##### DATA RECORDS #####
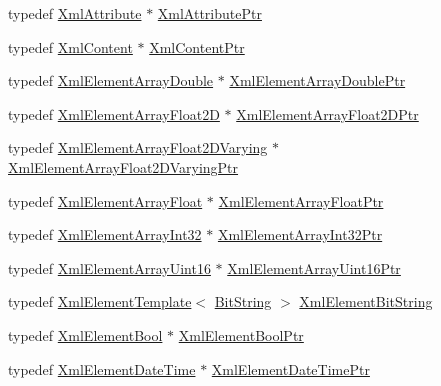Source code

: \begin{DoxyCompactItemize}
\item 
typedef \hyperlink{class_k_k_b_1_1_xml_attribute}{Xml\+Attribute} $\ast$ \hyperlink{namespace_k_k_b_a4a5163ef82488376826c02944d6ef6c8}{Xml\+Attribute\+Ptr}
\item 
typedef \hyperlink{class_k_k_b_1_1_xml_content}{Xml\+Content} $\ast$ \hyperlink{namespace_k_k_b_a0ac08d955397a4ffcc62ce7aab18105f}{Xml\+Content\+Ptr}
\item 
typedef \hyperlink{class_k_k_b_1_1_xml_element_array_double}{Xml\+Element\+Array\+Double} $\ast$ \hyperlink{namespace_k_k_b_a890e530a492707fdf8f96e9e5122f211}{Xml\+Element\+Array\+Double\+Ptr}
\item 
typedef \hyperlink{class_k_k_b_1_1_xml_element_array_float2_d}{Xml\+Element\+Array\+Float2D} $\ast$ \hyperlink{namespace_k_k_b_a7a2268645924b20496fe73e4be0fe453}{Xml\+Element\+Array\+Float2\+D\+Ptr}
\item 
typedef \hyperlink{class_k_k_b_1_1_xml_element_array_float2_d_varying}{Xml\+Element\+Array\+Float2\+D\+Varying} $\ast$ \hyperlink{namespace_k_k_b_a060f57b7f2aa1fd4339d9b270e225df8}{Xml\+Element\+Array\+Float2\+D\+Varying\+Ptr}
\item 
typedef \hyperlink{class_k_k_b_1_1_xml_element_array_float}{Xml\+Element\+Array\+Float} $\ast$ \hyperlink{namespace_k_k_b_a0da7463a50a3050e027aab2bc7cbe47d}{Xml\+Element\+Array\+Float\+Ptr}
\item 
typedef \hyperlink{class_k_k_b_1_1_xml_element_array_int32}{Xml\+Element\+Array\+Int32} $\ast$ \hyperlink{namespace_k_k_b_a2adeb60bf20ebabd776bb452f5b08e51}{Xml\+Element\+Array\+Int32\+Ptr}
\item 
typedef \hyperlink{class_k_k_b_1_1_xml_element_array_uint16}{Xml\+Element\+Array\+Uint16} $\ast$ \hyperlink{namespace_k_k_b_a130cc537c7fef7de0b676ce72c079372}{Xml\+Element\+Array\+Uint16\+Ptr}
\item 
typedef \hyperlink{class_k_k_b_1_1_xml_element_template}{Xml\+Element\+Template}$<$ \hyperlink{class_k_k_b_1_1_bit_string}{Bit\+String} $>$ \hyperlink{namespace_k_k_b_a08eccbf7626d1c9bc414dce125921ce1}{Xml\+Element\+Bit\+String}
\item 
typedef \hyperlink{class_k_k_b_1_1_xml_element_bool}{Xml\+Element\+Bool} $\ast$ \hyperlink{namespace_k_k_b_af1a286924b8cff973d8b7d3d733a0a06}{Xml\+Element\+Bool\+Ptr}
\item 
typedef \hyperlink{class_k_k_b_1_1_xml_element_date_time}{Xml\+Element\+Date\+Time} $\ast$ \hyperlink{namespace_k_k_b_a60ee0bdbdc0be7118d94a0c84d156440}{Xml\+Element\+Date\+Time\+Ptr}
\item 

\end{DoxyCompactItemize}
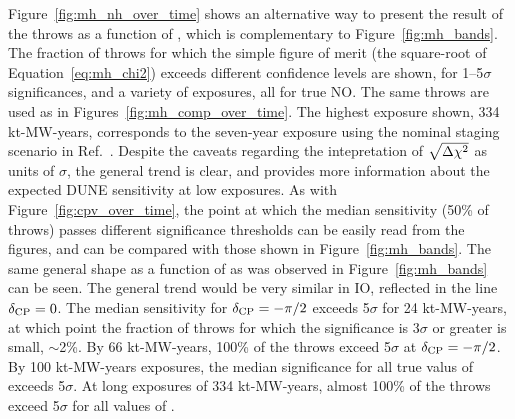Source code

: Figure~\ref{fig:mh_nh_over_time} shows an alternative way to present the result of the throws as a function of \deltacp, which is complementary to Figure~\ref{fig:mh_bands}. The fraction of throws for which the simple figure of merit (the square-root of Equation~\ref{eq:mh_chi2}) exceeds different confidence levels are shown, for 1--5$\sigma$ significances, and a variety of exposures, all for true NO. The same throws are used as in Figures~\ref{fig:mh_comp_over_time}. The highest exposure shown, 334 kt-MW-years, corresponds to the seven-year exposure using the nominal staging scenario in Ref.~\cite{Abi:2020qib}. Despite the caveats regarding the intepretation of $\sqrt{\Delta\chi^{2}}$ as units of $\sigma$, the general trend is clear, and provides more information about the expected DUNE sensitivity at low exposures. As with Figure~\ref{fig:cpv_over_time}, the point at which the median sensitivity (50\% of throws) passes different significance thresholds can be easily read from the figures, and can be compared with those shown in Figure~\ref{fig:mh_bands}. The same general shape as a function of \deltacp as was observed in Figure~\ref{fig:mh_bands} can be seen. The general trend would be very similar in IO, reflected in the line $\delta_{\rm CP} = 0$. The median sensitivity for $\delta_{\rm CP} = -\pi/2$ exceeds 5$\sigma$ for 24 kt-MW-years, at which point the fraction of throws for which the significance is 3$\sigma$ or greater is small, $\sim$2\%. By 66 kt-MW-years, 100\% of the throws exceed 5$\sigma$ at $\delta_{\rm CP} = -\pi/2$. By 100 kt-MW-years exposures, the median significance for all true valus of \deltacp exceeds 5$\sigma$. At long exposures of 334 kt-MW-years, almost 100\% of the throws exceed 5$\sigma$ for all values of \deltacp.
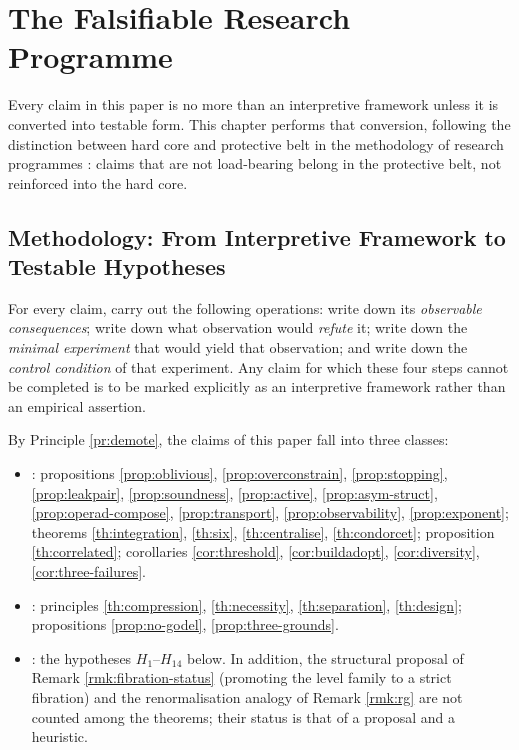 \chapter{The Falsifiable Research Programme}\label{ch:program}

Every claim in this paper is no more than an interpretive framework unless it is converted
into testable form. This chapter performs that conversion, following the distinction
between hard core and protective belt in the methodology of research programmes
\cite{lakatos1970}: claims that are not load-bearing belong in the protective belt, not
reinforced into the hard core.

\section{Methodology: From Interpretive Framework to Testable Hypotheses}

\begin{principle}\label{pr:demote}
For every claim, carry out the following operations: write down its \emph{observable
consequences}; write down what observation would \emph{refute} it; write down the
\emph{minimal experiment} that would yield that observation; and write down the
\emph{control condition} of that experiment. Any claim for which these four steps cannot be
completed is to be marked explicitly as an interpretive framework rather than an empirical
assertion.
\end{principle}

By Principle \ref{pr:demote}, the claims of this paper fall into three classes:

\begin{itemize}
\item {}: propositions \ref{prop:oblivious}, \ref{prop:overconstrain},
      \ref{prop:stopping}, \ref{prop:leakpair}, \ref{prop:soundness},
      \ref{prop:active}, \ref{prop:asym-struct}, \ref{prop:operad-compose},
      \ref{prop:transport}, \ref{prop:observability}, \ref{prop:exponent}; theorems
      \ref{th:integration}, \ref{th:six}, \ref{th:centralise},
      \ref{th:condorcet}; proposition \ref{th:correlated}; corollaries
      \ref{cor:threshold}, \ref{cor:buildadopt}, \ref{cor:diversity},
      \ref{cor:three-failures}.
\item {}: principles \ref{th:compression},
      \ref{th:necessity}, \ref{th:separation}, \ref{th:design}; propositions
      \ref{prop:no-godel}, \ref{prop:three-grounds}.
\item {}: the hypotheses $H_1$--$H_{14}$ below. In
      addition, the structural proposal of Remark \ref{rmk:fibration-status} (promoting the
      level family to a strict fibration) and the renormalisation analogy of Remark
      \ref{rmk:rg} are not counted among the theorems; their status is that of a proposal
      and a heuristic.
\end{itemize}

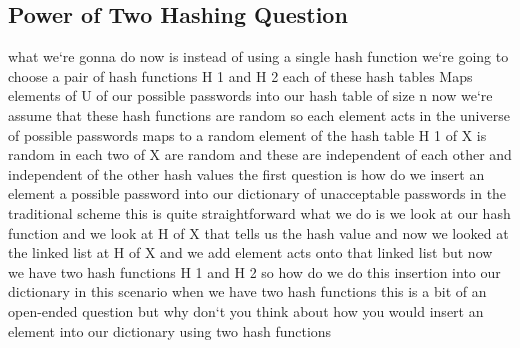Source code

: \subsection{Power of Two Hashing Question}
what we`re gonna do now is instead of using a single hash function we`re going to choose a pair of hash functions H 1 and H 2 each of these hash tables Maps elements of U of our possible passwords into our hash table of size n now we`re assume that these hash functions are random so each element acts in the universe of possible passwords maps to a random element of the hash table H 1 of X is random in each two of X are random and these are independent of each other and independent of the other hash values the first question is how do we insert an element a possible password into our dictionary of unacceptable passwords in the traditional scheme this is quite straightforward what we do is we look at our hash function and we look at H of X that tells us the hash value and now we looked at the linked list at H of X and we add element acts onto that linked list but now we have two hash functions H 1 and H 2 so how do we do this insertion into our dictionary in this scenario when we have two hash functions this is a bit of an open-ended question but why don`t you think about how you would insert an element into our dictionary using two hash functions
#####
## ABOUT THIS TASK
Leaving the images out, print the records above exactly.

## RESPONSE BOX
Source code

: \begin{DoxyCompactItemize}
\item 
typedef \hyperlink{class_k_k_b_1_1_xml_attribute}{Xml\+Attribute} $\ast$ \hyperlink{namespace_k_k_b_a4a5163ef82488376826c02944d6ef6c8}{Xml\+Attribute\+Ptr}
\item 
typedef \hyperlink{class_k_k_b_1_1_xml_content}{Xml\+Content} $\ast$ \hyperlink{namespace_k_k_b_a0ac08d955397a4ffcc62ce7aab18105f}{Xml\+Content\+Ptr}
\item 
typedef \hyperlink{class_k_k_b_1_1_xml_element_array_double}{Xml\+Element\+Array\+Double} $\ast$ \hyperlink{namespace_k_k_b_a890e530a492707fdf8f96e9e5122f211}{Xml\+Element\+Array\+Double\+Ptr}
\item 
typedef \hyperlink{class_k_k_b_1_1_xml_element_array_float2_d}{Xml\+Element\+Array\+Float2D} $\ast$ \hyperlink{namespace_k_k_b_a7a2268645924b20496fe73e4be0fe453}{Xml\+Element\+Array\+Float2\+D\+Ptr}
\item 
typedef \hyperlink{class_k_k_b_1_1_xml_element_array_float2_d_varying}{Xml\+Element\+Array\+Float2\+D\+Varying} $\ast$ \hyperlink{namespace_k_k_b_a060f57b7f2aa1fd4339d9b270e225df8}{Xml\+Element\+Array\+Float2\+D\+Varying\+Ptr}
\item 
typedef \hyperlink{class_k_k_b_1_1_xml_element_array_float}{Xml\+Element\+Array\+Float} $\ast$ \hyperlink{namespace_k_k_b_a0da7463a50a3050e027aab2bc7cbe47d}{Xml\+Element\+Array\+Float\+Ptr}
\item 
typedef \hyperlink{class_k_k_b_1_1_xml_element_array_int32}{Xml\+Element\+Array\+Int32} $\ast$ \hyperlink{namespace_k_k_b_a2adeb60bf20ebabd776bb452f5b08e51}{Xml\+Element\+Array\+Int32\+Ptr}
\item 
typedef \hyperlink{class_k_k_b_1_1_xml_element_array_uint16}{Xml\+Element\+Array\+Uint16} $\ast$ \hyperlink{namespace_k_k_b_a130cc537c7fef7de0b676ce72c079372}{Xml\+Element\+Array\+Uint16\+Ptr}
\item 
typedef \hyperlink{class_k_k_b_1_1_xml_element_template}{Xml\+Element\+Template}$<$ \hyperlink{class_k_k_b_1_1_bit_string}{Bit\+String} $>$ \hyperlink{namespace_k_k_b_a08eccbf7626d1c9bc414dce125921ce1}{Xml\+Element\+Bit\+String}
\item 
typedef \hyperlink{class_k_k_b_1_1_xml_element_bool}{Xml\+Element\+Bool} $\ast$ \hyperlink{namespace_k_k_b_af1a286924b8cff973d8b7d3d733a0a06}{Xml\+Element\+Bool\+Ptr}
\item 
typedef \hyperlink{class_k_k_b_1_1_xml_element_date_time}{Xml\+Element\+Date\+Time} $\ast$ \hyperlink{namespace_k_k_b_a60ee0bdbdc0be7118d94a0c84d156440}{Xml\+Element\+Date\+Time\+Ptr}
\item 

\end{DoxyCompactItemize}
Source code

: Figure~\ref{fig:mh_nh_over_time} shows an alternative way to present the result of the throws as a function of \deltacp, which is complementary to Figure~\ref{fig:mh_bands}. The fraction of throws for which the simple figure of merit (the square-root of Equation~\ref{eq:mh_chi2}) exceeds different confidence levels are shown, for 1--5$\sigma$ significances, and a variety of exposures, all for true NO. The same throws are used as in Figures~\ref{fig:mh_comp_over_time}. The highest exposure shown, 334 kt-MW-years, corresponds to the seven-year exposure using the nominal staging scenario in Ref.~\cite{Abi:2020qib}. Despite the caveats regarding the intepretation of $\sqrt{\Delta\chi^{2}}$ as units of $\sigma$, the general trend is clear, and provides more information about the expected DUNE sensitivity at low exposures. As with Figure~\ref{fig:cpv_over_time}, the point at which the median sensitivity (50\% of throws) passes different significance thresholds can be easily read from the figures, and can be compared with those shown in Figure~\ref{fig:mh_bands}. The same general shape as a function of \deltacp as was observed in Figure~\ref{fig:mh_bands} can be seen. The general trend would be very similar in IO, reflected in the line $\delta_{\rm CP} = 0$. The median sensitivity for $\delta_{\rm CP} = -\pi/2$ exceeds 5$\sigma$ for 24 kt-MW-years, at which point the fraction of throws for which the significance is 3$\sigma$ or greater is small, $\sim$2\%. By 66 kt-MW-years, 100\% of the throws exceed 5$\sigma$ at $\delta_{\rm CP} = -\pi/2$. By 100 kt-MW-years exposures, the median significance for all true valus of \deltacp exceeds 5$\sigma$. At long exposures of 334 kt-MW-years, almost 100\% of the throws exceed 5$\sigma$ for all values of \deltacp.
 \chapter{The Falsifiable Research Programme}\label{ch:program}

Every claim in this paper is no more than an interpretive framework unless it is converted
into testable form. This chapter performs that conversion, following the distinction
between hard core and protective belt in the methodology of research programmes
\cite{lakatos1970}: claims that are not load-bearing belong in the protective belt, not
reinforced into the hard core.

\section{Methodology: From Interpretive Framework to Testable Hypotheses}

\begin{principle}\label{pr:demote}
For every claim, carry out the following operations: write down its \emph{observable
consequences}; write down what observation would \emph{refute} it; write down the
\emph{minimal experiment} that would yield that observation; and write down the
\emph{control condition} of that experiment. Any claim for which these four steps cannot be
completed is to be marked explicitly as an interpretive framework rather than an empirical
assertion.
\end{principle}

By Principle \ref{pr:demote}, the claims of this paper fall into three classes:

\begin{itemize}
\item {}: propositions \ref{prop:oblivious}, \ref{prop:overconstrain},
      \ref{prop:stopping}, \ref{prop:leakpair}, \ref{prop:soundness},
      \ref{prop:active}, \ref{prop:asym-struct}, \ref{prop:operad-compose},
      \ref{prop:transport}, \ref{prop:observability}, \ref{prop:exponent}; theorems
      \ref{th:integration}, \ref{th:six}, \ref{th:centralise},
      \ref{th:condorcet}; proposition \ref{th:correlated}; corollaries
      \ref{cor:threshold}, \ref{cor:buildadopt}, \ref{cor:diversity},
      \ref{cor:three-failures}.
\item {}: principles \ref{th:compression},
      \ref{th:necessity}, \ref{th:separation}, \ref{th:design}; propositions
      \ref{prop:no-godel}, \ref{prop:three-grounds}.
\item {}: the hypotheses $H_1$--$H_{14}$ below. In
      addition, the structural proposal of Remark \ref{rmk:fibration-status} (promoting the
      level family to a strict fibration) and the renormalisation analogy of Remark
      \ref{rmk:rg} are not counted among the theorems; their status is that of a proposal
      and a heuristic.
\end{itemize}

Source code

: \subsection{Power of Two Hashing Question}
what we`re gonna do now is instead of using a single hash function we`re going to choose a pair of hash functions H 1 and H 2 each of these hash tables Maps elements of U of our possible passwords into our hash table of size n now we`re assume that these hash functions are random so each element acts in the universe of possible passwords maps to a random element of the hash table H 1 of X is random in each two of X are random and these are independent of each other and independent of the other hash values the first question is how do we insert an element a possible password into our dictionary of unacceptable passwords in the traditional scheme this is quite straightforward what we do is we look at our hash function and we look at H of X that tells us the hash value and now we looked at the linked list at H of X and we add element acts onto that linked list but now we have two hash functions H 1 and H 2 so how do we do this insertion into our dictionary in this scenario when we have two hash functions this is a bit of an open-ended question but why don`t you think about how you would insert an element into our dictionary using two hash functions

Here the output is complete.